Similarly, you cannot pre-adapt anything. If you adapt something ahead of somebody else needing to use that thing, it’s been adapted. You haven’t pre-adapted. You’ve adapted.

There is no pre-purchasing, only purchasing. No pre-admission, because you’re either in or you’re out. I’ll give a little leeway on preamplify, but I’m standing strong on pre-allocate. There is no pre-arranging, pre-assigning, pre-booking or pre-focusing.

You might believe in predestination, but you need to let go of prefabricating. Seriously, what you’re making either exists or it doesn’t. If it does, it’s fabricated. If it doesn’t, it needs to be fabricated.

Drop your willingness to preformat, prehire and prejudge. Get rid of premanufacturing, premodification and premoistening. These are binary concepts! Something is either dry or wet. If it is wet, it is moist. If it is not wet, it is dry. Period. Just because somebody else moistened your towelette does not mean it is premoistened – it is moist! MOIST I TELL YOU!

You can be preoccupied, but you cannot preoccupy a building. You’re either occupying the building or you’re not. There are no pre-packaged goods. They’re either packaged on unpackaged. You don’t look at a single cigarette and say, “Oh, that’s prepackaged” because it’s not – it’s a loosie. Unpackaged.
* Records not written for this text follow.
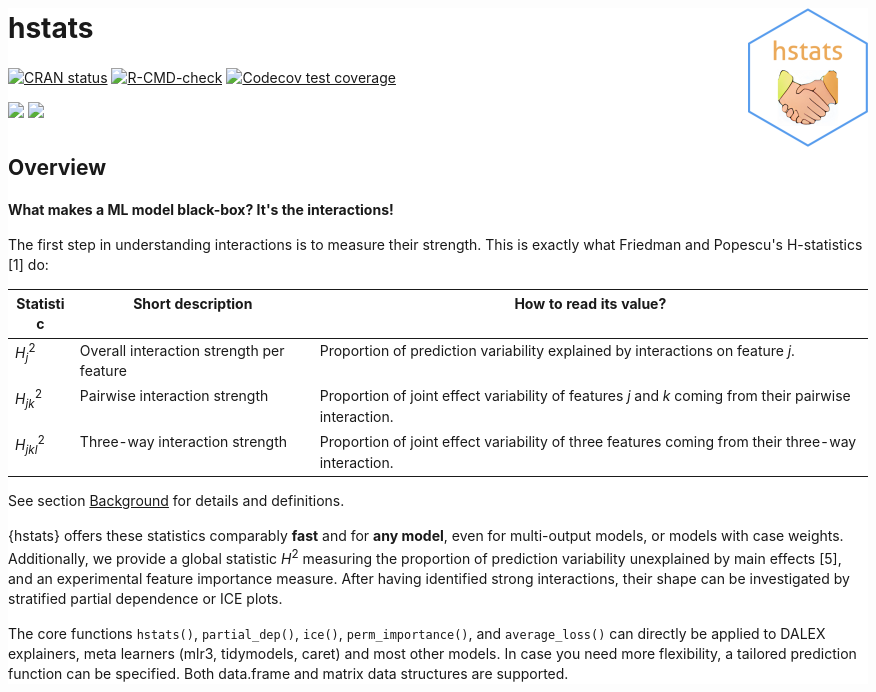 # hstats <a href='https://github.com/mayer79/hstats'><img src='man/figures/logo.png' align="right" height="139"/></a>



[![CRAN status](http://www.r-pkg.org/badges/version/hstats)](https://cran.r-project.org/package=hstats)
[![R-CMD-check](https://github.com/mayer79/hstats/actions/workflows/R-CMD-check.yaml/badge.svg)](https://github.com/mayer79/hstats/actions)
[![Codecov test coverage](https://codecov.io/gh/mayer79/hstats/graph/badge.svg)](https://app.codecov.io/gh/mayer79/hstats?branch=main)

[![](https://cranlogs.r-pkg.org/badges/hstats)](https://cran.r-project.org/package=hstats) 
[![](https://cranlogs.r-pkg.org/badges/grand-total/hstats?color=orange)](https://cran.r-project.org/package=hstats)



## Overview

**What makes a ML model black-box? It's the interactions!**

The first step in understanding interactions is to measure their strength. This is exactly what Friedman and Popescu's H-statistics [1] do:

| Statistic   | Short description                        | How to read its value?                                                                                |
|-------------|------------------------------------------|-------------------------------------------------------------------------------------------------------|
| $H^2_j$     | Overall interaction strength per feature | Proportion of prediction variability explained by interactions on feature $j$.                        |
| $H^2_{jk}$  | Pairwise interaction strength            | Proportion of joint effect variability of features $j$ and $k$ coming from their pairwise interaction.|
| $H^2_{jkl}$ | Three-way interaction strength           | Proportion of joint effect variability of three features coming from their three-way interaction.     |

See section [Background](#background) for details and definitions.

{hstats} offers these statistics comparably **fast** and for **any model**, even for multi-output models, or models with case weights. Additionally, we provide a global statistic $H^2$ measuring the proportion of prediction variability unexplained by main effects [5], and an experimental feature importance measure. After having identified strong interactions, their shape can be investigated by stratified partial dependence or ICE plots.

The core functions `hstats()`, `partial_dep()`, `ice()`, `perm_importance()`, and `average_loss()` can directly be applied to DALEX explainers, meta learners (mlr3, tidymodels, caret) and most other models. In case you need more flexibility, a tailored prediction function can be specified. Both data.frame and matrix data structures are supported.
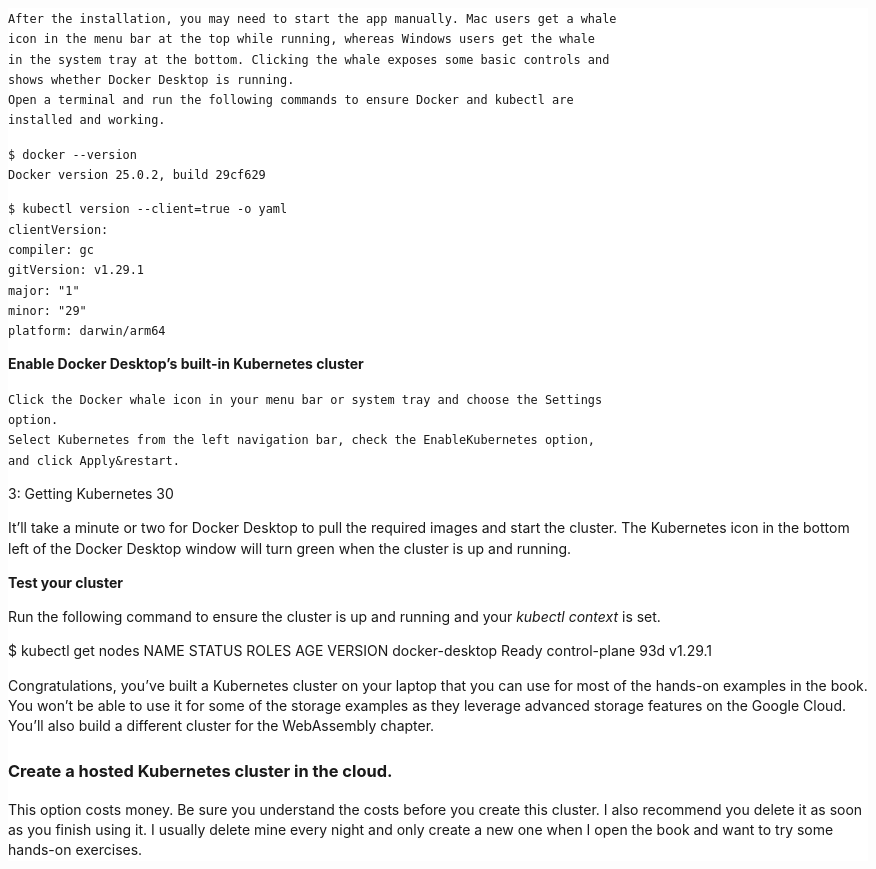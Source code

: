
 ```
After the installation, you may need to start the app manually. Mac users get a whale
icon in the menu bar at the top while running, whereas Windows users get the whale
in the system tray at the bottom. Clicking the whale exposes some basic controls and
shows whether Docker Desktop is running.
Open a terminal and run the following commands to ensure Docker and kubectl are
installed and working.
```
```
$ docker --version
Docker version 25.0.2, build 29cf629
```
```
$ kubectl version --client=true -o yaml
clientVersion:
compiler: gc
gitVersion: v1.29.1
major: "1"
minor: "29"
platform: darwin/arm64
```
**Enable Docker Desktop’s built-in Kubernetes cluster**

```
Click the Docker whale icon in your menu bar or system tray and choose the Settings
option.
Select Kubernetes from the left navigation bar, check the EnableKubernetes option,
and click Apply&restart.
```

3: Getting Kubernetes 30

It’ll take a minute or two for Docker Desktop to pull the required images and start the
cluster. The Kubernetes icon in the bottom left of the Docker Desktop window will turn
green when the cluster is up and running.

**Test your cluster**

Run the following command to ensure the cluster is up and running and your _kubectl
context_ is set.

$ kubectl get nodes
NAME STATUS ROLES AGE VERSION
docker-desktop Ready control-plane 93d v1.29.1

Congratulations, you’ve built a Kubernetes cluster on your laptop that you can use for
most of the hands-on examples in the book. You won’t be able to use it for some of the
storage examples as they leverage advanced storage features on the Google Cloud. You’ll
also build a different cluster for the WebAssembly chapter.

### Create a hosted Kubernetes cluster in the cloud.

This option costs money. Be sure you understand the costs before you create this cluster.
I also recommend you delete it as soon as you finish using it. I usually delete mine every
night and only create a new one when I open the book and want to try some hands-on
exercises.
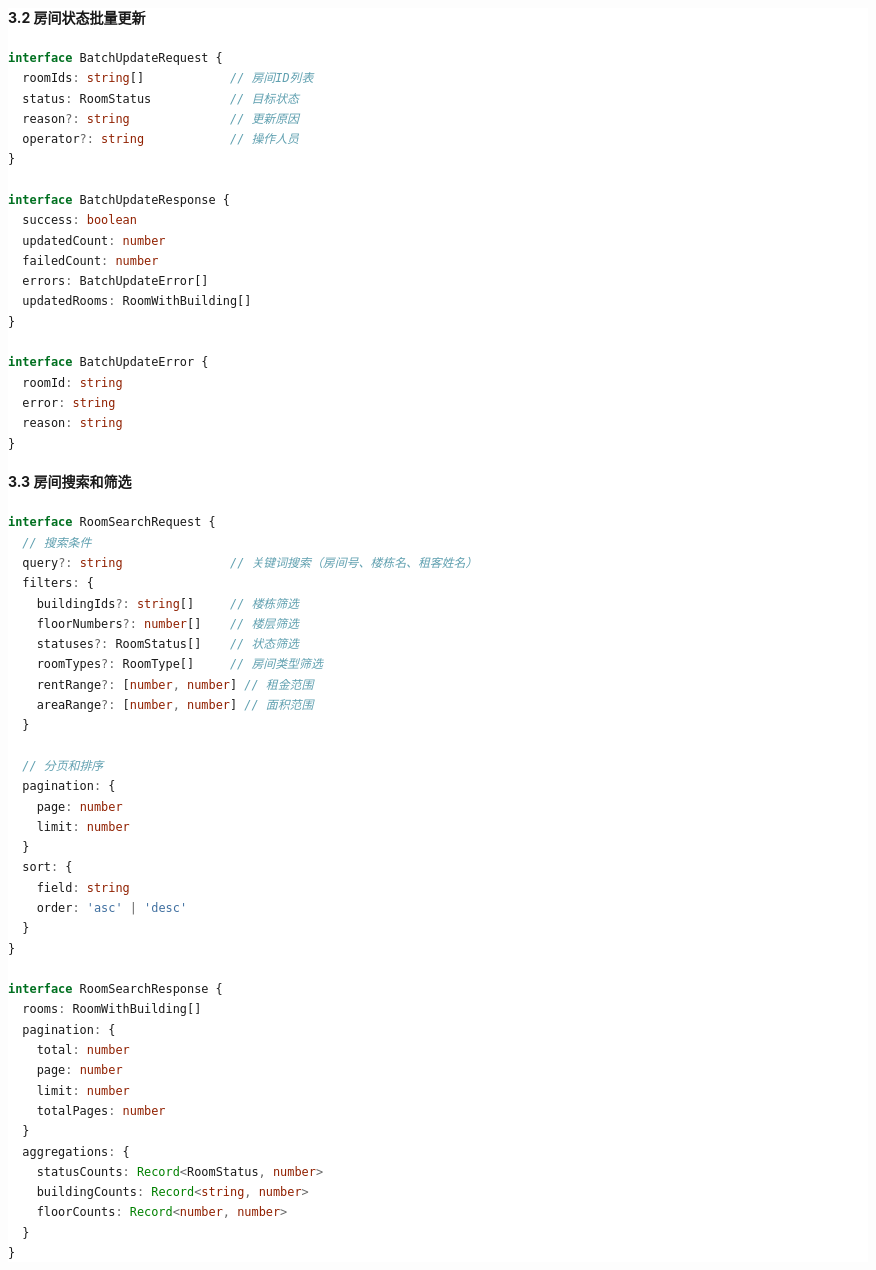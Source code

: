 #### 3.2 房间状态批量更新
```typescript
interface BatchUpdateRequest {
  roomIds: string[]            // 房间ID列表
  status: RoomStatus           // 目标状态
  reason?: string              // 更新原因
  operator?: string            // 操作人员
}

interface BatchUpdateResponse {
  success: boolean
  updatedCount: number
  failedCount: number
  errors: BatchUpdateError[]
  updatedRooms: RoomWithBuilding[]
}

interface BatchUpdateError {
  roomId: string
  error: string
  reason: string
}
```

#### 3.3 房间搜索和筛选
```typescript
interface RoomSearchRequest {
  // 搜索条件
  query?: string               // 关键词搜索（房间号、楼栋名、租客姓名）
  filters: {
    buildingIds?: string[]     // 楼栋筛选
    floorNumbers?: number[]    // 楼层筛选
    statuses?: RoomStatus[]    // 状态筛选
    roomTypes?: RoomType[]     // 房间类型筛选
    rentRange?: [number, number] // 租金范围
    areaRange?: [number, number] // 面积范围
  }
  
  // 分页和排序
  pagination: {
    page: number
    limit: number
  }
  sort: {
    field: string
    order: 'asc' | 'desc'
  }
}

interface RoomSearchResponse {
  rooms: RoomWithBuilding[]
  pagination: {
    total: number
    page: number
    limit: number
    totalPages: number
  }
  aggregations: {
    statusCounts: Record<RoomStatus, number>
    buildingCounts: Record<string, number>
    floorCounts: Record<number, number>
  }
}
```

  [key: string]: ValidationRule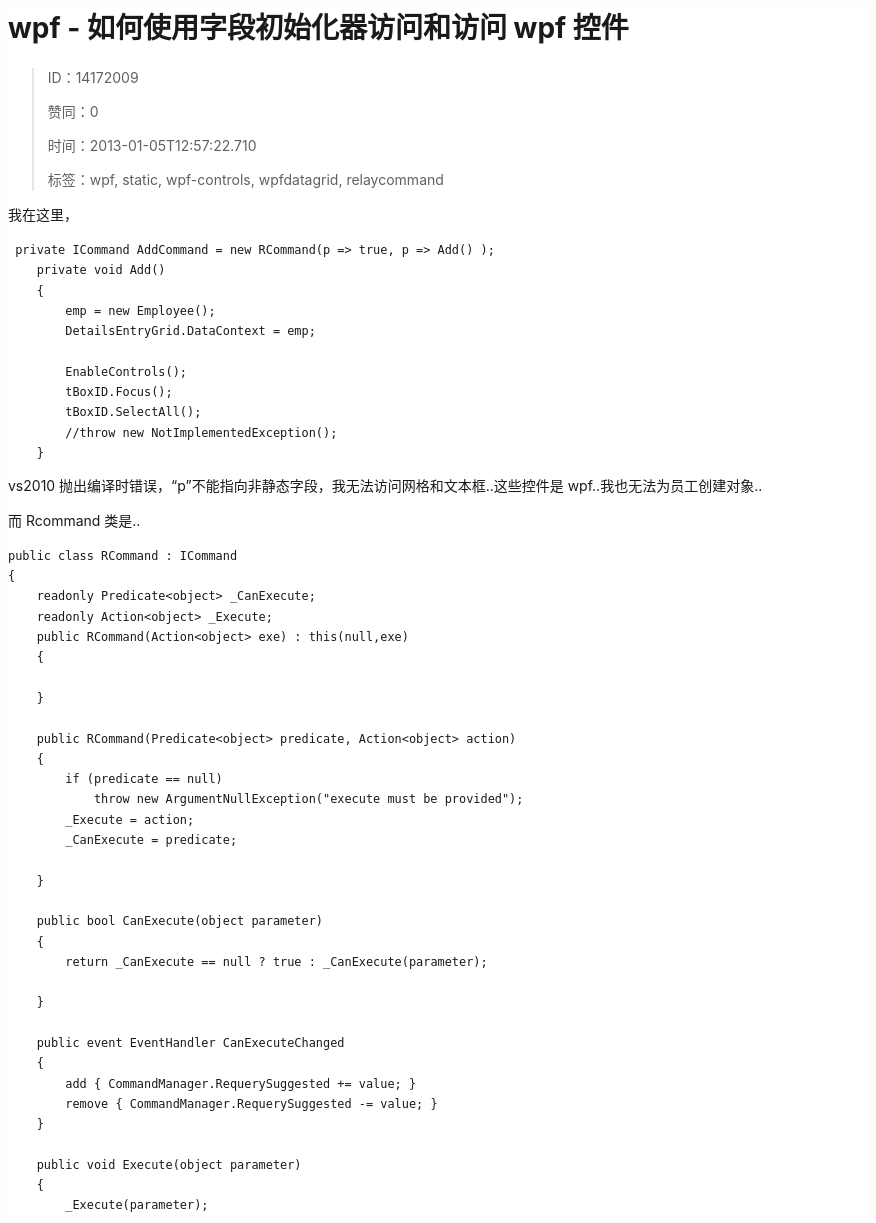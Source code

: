 # wpf - 如何使用字段初始化器访问和访问 wpf 控件

> ID：14172009
> 
> 赞同：0
> 
> 时间：2013-01-05T12:57:22.710
> 
> 标签：wpf, static, wpf-controls, wpfdatagrid, relaycommand

我在这里，

```
 private ICommand AddCommand = new RCommand(p => true, p => Add() );
    private void Add()
    {
        emp = new Employee();
        DetailsEntryGrid.DataContext = emp;

        EnableControls();
        tBoxID.Focus();
        tBoxID.SelectAll();
        //throw new NotImplementedException();
    } 
```

vs2010 抛出编译时错误，“p”不能指向非静态字段，我无法访问网格和文本框..这些控件是 wpf..我也无法为员工创建对象..

而 Rcommand 类是..

```
public class RCommand : ICommand
{
    readonly Predicate<object> _CanExecute;
    readonly Action<object> _Execute;
    public RCommand(Action<object> exe) : this(null,exe)
    {

    }

    public RCommand(Predicate<object> predicate, Action<object> action)
    {
        if (predicate == null)
            throw new ArgumentNullException("execute must be provided");
        _Execute = action;
        _CanExecute = predicate;

    }

    public bool CanExecute(object parameter)
    {
        return _CanExecute == null ? true : _CanExecute(parameter);

    }

    public event EventHandler CanExecuteChanged
    {
        add { CommandManager.RequerySuggested += value; }
        remove { CommandManager.RequerySuggested -= value; }
    }

    public void Execute(object parameter)
    {
        _Execute(parameter);

```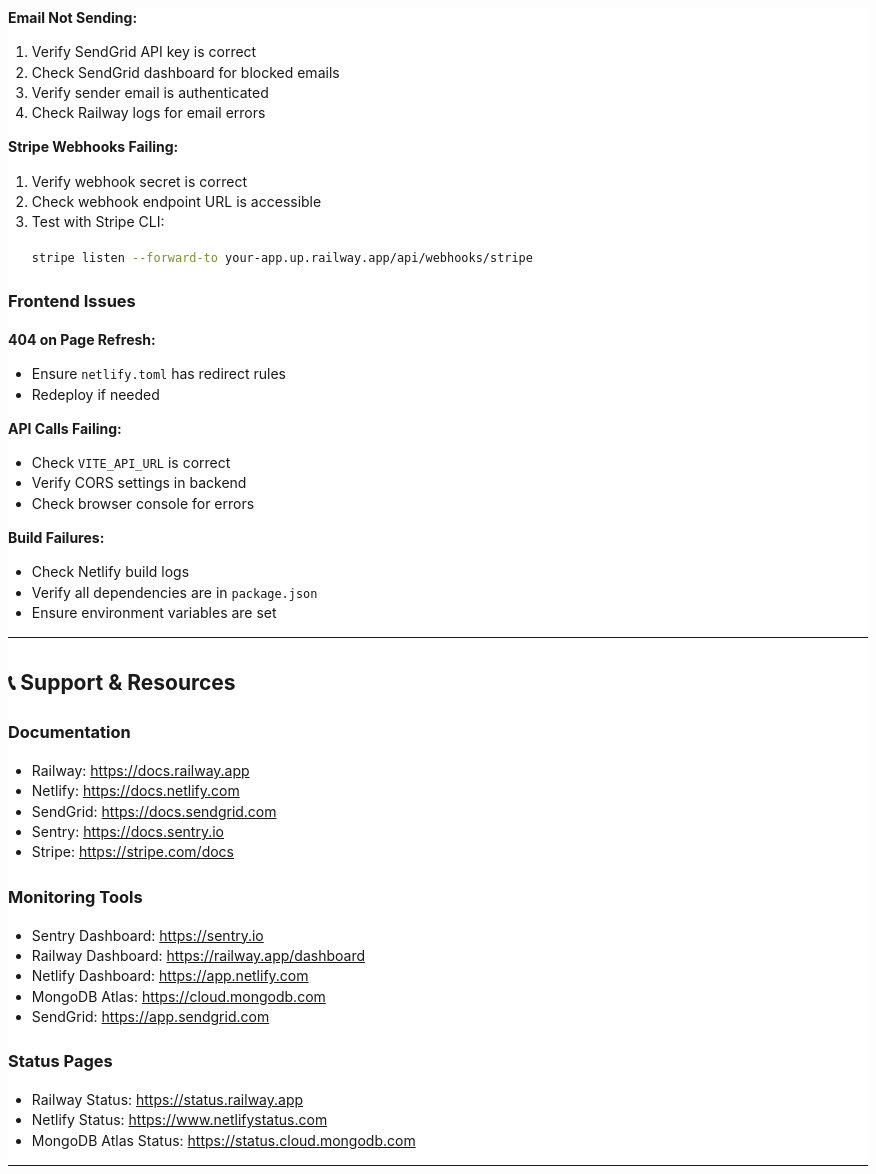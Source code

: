 **Email Not Sending:**
1. Verify SendGrid API key is correct
2. Check SendGrid dashboard for blocked emails
3. Verify sender email is authenticated
4. Check Railway logs for email errors

**Stripe Webhooks Failing:**
1. Verify webhook secret is correct
2. Check webhook endpoint URL is accessible
3. Test with Stripe CLI:
   ```bash
   stripe listen --forward-to your-app.up.railway.app/api/webhooks/stripe
   ```

### Frontend Issues

**404 on Page Refresh:**
- Ensure `netlify.toml` has redirect rules
- Redeploy if needed

**API Calls Failing:**
- Check `VITE_API_URL` is correct
- Verify CORS settings in backend
- Check browser console for errors

**Build Failures:**
- Check Netlify build logs
- Verify all dependencies are in `package.json`
- Ensure environment variables are set

---

## 📞 Support & Resources

### Documentation
- Railway: https://docs.railway.app
- Netlify: https://docs.netlify.com
- SendGrid: https://docs.sendgrid.com
- Sentry: https://docs.sentry.io
- Stripe: https://stripe.com/docs

### Monitoring Tools
- Sentry Dashboard: https://sentry.io
- Railway Dashboard: https://railway.app/dashboard
- Netlify Dashboard: https://app.netlify.com
- MongoDB Atlas: https://cloud.mongodb.com
- SendGrid: https://app.sendgrid.com

### Status Pages
- Railway Status: https://status.railway.app
- Netlify Status: https://www.netlifystatus.com
- MongoDB Atlas Status: https://status.cloud.mongodb.com

---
Again, just because somebody else does it for you does not mean we should be using pre- to define something’s state of being.

Eliminate prepayment, preplanning and prepreparing (that one especially galls me – how the hell do you get ready before you get ready? PREPARE ALREADY HAS THE PREFIX PRE- IN IT FOR THE LOVE OF PETE!! There’s no preprinting, preprocessing or preprogramming. No such thing as prepunched anything, prequalifying for anything (I heard this a LOT during the home-buying process and it rankled me every time – “Are you prequalified for a mortgage?”  “No, I am qualified for a mortgage, I have the qualification paperwork right here. Sell me the damn house already!”) and you certainly cannot prerecord.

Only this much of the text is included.